◆ Task instructions:
What lines in the entries hold the string "nhạy"? List them.
━━━━━━
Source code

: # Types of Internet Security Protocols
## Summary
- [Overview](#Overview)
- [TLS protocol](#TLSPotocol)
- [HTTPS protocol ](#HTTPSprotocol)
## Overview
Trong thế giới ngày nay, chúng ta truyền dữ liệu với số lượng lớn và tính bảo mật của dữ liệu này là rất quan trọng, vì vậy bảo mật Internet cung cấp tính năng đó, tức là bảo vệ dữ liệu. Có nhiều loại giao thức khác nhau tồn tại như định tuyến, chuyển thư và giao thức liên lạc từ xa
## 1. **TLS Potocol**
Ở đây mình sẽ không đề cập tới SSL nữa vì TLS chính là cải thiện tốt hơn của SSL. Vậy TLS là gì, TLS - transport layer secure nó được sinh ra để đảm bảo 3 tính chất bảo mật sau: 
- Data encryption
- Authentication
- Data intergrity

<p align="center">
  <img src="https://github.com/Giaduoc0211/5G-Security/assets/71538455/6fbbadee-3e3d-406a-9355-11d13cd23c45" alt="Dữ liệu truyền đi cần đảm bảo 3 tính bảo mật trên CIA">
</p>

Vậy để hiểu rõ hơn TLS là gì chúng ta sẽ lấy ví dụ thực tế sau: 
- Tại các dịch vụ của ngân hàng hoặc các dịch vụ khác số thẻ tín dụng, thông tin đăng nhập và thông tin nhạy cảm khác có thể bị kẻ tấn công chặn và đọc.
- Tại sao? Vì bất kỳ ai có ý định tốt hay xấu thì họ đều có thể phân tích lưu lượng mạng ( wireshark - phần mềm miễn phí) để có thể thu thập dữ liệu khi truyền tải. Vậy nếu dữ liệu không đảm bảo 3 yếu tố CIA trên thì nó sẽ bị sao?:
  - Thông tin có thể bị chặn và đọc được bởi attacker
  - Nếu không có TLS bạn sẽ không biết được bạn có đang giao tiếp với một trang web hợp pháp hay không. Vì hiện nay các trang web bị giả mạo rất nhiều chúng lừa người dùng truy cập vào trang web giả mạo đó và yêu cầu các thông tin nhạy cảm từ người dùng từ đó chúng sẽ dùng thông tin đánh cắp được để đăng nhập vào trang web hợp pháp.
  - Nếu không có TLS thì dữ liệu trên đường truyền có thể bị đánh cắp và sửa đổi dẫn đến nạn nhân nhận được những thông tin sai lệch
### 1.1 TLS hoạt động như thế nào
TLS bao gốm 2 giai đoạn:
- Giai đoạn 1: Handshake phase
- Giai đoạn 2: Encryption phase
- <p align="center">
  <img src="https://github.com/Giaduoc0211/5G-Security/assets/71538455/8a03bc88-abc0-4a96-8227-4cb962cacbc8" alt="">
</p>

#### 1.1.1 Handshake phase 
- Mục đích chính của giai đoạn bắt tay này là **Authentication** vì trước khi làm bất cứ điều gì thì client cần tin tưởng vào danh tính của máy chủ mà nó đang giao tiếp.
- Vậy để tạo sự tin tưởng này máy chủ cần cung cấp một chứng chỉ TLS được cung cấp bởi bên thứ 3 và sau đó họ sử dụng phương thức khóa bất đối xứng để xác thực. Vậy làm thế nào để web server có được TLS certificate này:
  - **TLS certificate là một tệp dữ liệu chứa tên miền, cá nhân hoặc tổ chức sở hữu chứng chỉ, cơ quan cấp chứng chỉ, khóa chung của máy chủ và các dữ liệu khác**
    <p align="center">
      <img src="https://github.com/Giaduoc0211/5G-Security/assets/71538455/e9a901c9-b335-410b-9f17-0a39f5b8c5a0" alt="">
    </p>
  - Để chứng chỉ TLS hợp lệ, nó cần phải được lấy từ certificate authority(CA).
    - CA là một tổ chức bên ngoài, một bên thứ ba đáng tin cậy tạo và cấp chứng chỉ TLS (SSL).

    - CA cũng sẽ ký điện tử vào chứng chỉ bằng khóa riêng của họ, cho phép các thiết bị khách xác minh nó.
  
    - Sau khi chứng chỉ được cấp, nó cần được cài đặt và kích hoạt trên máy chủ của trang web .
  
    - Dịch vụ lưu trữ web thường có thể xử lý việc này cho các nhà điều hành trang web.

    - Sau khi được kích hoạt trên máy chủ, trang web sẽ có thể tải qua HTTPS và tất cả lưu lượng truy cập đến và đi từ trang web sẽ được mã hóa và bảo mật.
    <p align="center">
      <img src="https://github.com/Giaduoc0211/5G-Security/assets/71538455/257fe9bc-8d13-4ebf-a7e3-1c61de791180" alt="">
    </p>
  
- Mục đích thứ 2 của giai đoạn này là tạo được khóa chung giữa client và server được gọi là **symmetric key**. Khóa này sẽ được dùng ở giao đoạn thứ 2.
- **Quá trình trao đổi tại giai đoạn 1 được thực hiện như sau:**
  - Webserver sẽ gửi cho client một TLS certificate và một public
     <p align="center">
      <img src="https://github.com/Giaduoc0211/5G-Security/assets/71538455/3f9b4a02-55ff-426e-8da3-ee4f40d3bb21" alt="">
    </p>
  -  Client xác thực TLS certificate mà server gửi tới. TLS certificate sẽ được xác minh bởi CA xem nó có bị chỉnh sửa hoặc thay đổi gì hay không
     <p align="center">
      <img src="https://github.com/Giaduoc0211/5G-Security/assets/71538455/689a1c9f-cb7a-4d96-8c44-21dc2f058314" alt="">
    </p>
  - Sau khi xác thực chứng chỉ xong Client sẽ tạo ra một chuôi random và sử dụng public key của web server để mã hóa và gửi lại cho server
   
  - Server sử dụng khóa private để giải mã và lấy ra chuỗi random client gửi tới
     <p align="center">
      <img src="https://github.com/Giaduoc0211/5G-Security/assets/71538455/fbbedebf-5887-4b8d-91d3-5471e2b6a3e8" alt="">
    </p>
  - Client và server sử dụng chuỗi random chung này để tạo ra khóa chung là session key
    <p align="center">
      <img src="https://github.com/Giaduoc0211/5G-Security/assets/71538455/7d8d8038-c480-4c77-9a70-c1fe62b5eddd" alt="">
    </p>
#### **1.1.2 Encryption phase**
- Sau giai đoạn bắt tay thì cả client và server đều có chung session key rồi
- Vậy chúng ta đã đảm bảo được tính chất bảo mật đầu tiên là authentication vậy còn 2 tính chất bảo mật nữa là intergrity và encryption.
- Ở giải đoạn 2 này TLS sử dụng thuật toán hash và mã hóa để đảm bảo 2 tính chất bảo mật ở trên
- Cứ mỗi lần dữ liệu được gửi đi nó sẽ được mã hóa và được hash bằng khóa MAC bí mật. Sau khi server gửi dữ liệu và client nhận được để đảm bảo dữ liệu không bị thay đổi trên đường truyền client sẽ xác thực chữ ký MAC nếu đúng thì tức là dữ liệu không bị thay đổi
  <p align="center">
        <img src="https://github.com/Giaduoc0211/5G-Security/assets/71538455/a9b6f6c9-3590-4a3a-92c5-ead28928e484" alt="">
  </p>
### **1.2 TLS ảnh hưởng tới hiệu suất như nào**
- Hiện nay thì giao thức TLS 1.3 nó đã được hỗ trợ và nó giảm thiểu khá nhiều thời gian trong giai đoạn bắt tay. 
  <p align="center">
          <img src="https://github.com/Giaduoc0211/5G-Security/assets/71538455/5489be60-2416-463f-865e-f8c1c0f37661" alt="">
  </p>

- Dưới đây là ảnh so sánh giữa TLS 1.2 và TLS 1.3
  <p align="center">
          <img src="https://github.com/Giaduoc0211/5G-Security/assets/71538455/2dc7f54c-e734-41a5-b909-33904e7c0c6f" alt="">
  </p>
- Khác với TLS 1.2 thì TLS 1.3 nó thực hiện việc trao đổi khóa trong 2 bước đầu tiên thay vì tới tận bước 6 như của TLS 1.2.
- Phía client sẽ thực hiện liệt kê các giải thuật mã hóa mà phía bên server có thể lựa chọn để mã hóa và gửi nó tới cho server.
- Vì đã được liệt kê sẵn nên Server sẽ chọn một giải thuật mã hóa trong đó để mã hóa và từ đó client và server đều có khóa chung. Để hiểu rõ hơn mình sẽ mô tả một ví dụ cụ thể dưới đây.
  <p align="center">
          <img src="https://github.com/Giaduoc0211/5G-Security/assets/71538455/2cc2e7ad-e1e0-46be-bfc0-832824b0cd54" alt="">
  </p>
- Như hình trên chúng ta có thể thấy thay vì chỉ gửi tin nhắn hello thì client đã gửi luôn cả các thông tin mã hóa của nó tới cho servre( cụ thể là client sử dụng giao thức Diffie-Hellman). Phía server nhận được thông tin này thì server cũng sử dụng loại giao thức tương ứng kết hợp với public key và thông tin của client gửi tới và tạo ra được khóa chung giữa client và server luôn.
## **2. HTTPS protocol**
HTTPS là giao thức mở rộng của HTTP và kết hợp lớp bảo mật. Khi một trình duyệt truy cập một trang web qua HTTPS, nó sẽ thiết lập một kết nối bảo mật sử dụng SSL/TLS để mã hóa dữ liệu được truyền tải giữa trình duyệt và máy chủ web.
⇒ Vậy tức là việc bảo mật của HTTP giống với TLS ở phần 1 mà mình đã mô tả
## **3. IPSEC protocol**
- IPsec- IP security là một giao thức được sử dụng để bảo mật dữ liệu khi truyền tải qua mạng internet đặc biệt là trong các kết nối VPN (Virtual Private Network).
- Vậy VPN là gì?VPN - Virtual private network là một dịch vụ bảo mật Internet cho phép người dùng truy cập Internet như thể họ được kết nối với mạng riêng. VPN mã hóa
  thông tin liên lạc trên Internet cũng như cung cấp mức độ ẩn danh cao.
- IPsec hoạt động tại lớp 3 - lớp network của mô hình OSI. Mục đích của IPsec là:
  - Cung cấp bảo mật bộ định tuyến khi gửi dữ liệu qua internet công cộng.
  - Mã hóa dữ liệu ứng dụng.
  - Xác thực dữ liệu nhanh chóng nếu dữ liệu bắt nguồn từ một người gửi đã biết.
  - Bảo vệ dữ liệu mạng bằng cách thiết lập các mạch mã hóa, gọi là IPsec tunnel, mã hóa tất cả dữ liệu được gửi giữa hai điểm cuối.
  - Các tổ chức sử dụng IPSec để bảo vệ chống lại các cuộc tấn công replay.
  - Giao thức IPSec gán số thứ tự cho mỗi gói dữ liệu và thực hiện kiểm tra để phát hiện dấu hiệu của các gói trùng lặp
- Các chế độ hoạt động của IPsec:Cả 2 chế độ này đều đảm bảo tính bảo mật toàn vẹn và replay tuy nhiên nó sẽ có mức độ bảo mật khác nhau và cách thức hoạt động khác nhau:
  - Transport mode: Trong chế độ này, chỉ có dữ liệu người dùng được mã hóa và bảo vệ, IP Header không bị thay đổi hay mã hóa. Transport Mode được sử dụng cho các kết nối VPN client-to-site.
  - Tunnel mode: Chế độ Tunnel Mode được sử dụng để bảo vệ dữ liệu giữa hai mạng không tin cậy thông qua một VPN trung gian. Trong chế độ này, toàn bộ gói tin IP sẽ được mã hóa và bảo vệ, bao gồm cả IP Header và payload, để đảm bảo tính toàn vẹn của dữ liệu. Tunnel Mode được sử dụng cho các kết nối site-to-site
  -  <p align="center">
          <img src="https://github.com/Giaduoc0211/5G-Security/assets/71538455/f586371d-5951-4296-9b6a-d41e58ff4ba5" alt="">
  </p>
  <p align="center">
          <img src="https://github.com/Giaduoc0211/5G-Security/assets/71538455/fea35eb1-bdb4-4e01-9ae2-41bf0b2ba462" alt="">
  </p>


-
━━━━━━
◆ Reply:
- Tại các dịch vụ của ngân hàng hoặc các dịch vụ khác số thẻ tín dụng, thông tin đăng nhập và thông tin nhạy cảm khác có thể bị kẻ tấn công chặn và đọc.
  - Nếu không có TLS bạn sẽ không biết được bạn có đang giao tiếp với một trang web hợp pháp hay không. Vì hiện nay các trang web bị giả mạo rất nhiều chúng lừa người dùng truy cập vào trang web giả mạo đó và yêu cầu các thông tin nhạy cảm từ người dùng từ đó chúng sẽ dùng thông tin đánh cắp được để đăng nhập vào trang web hợp pháp.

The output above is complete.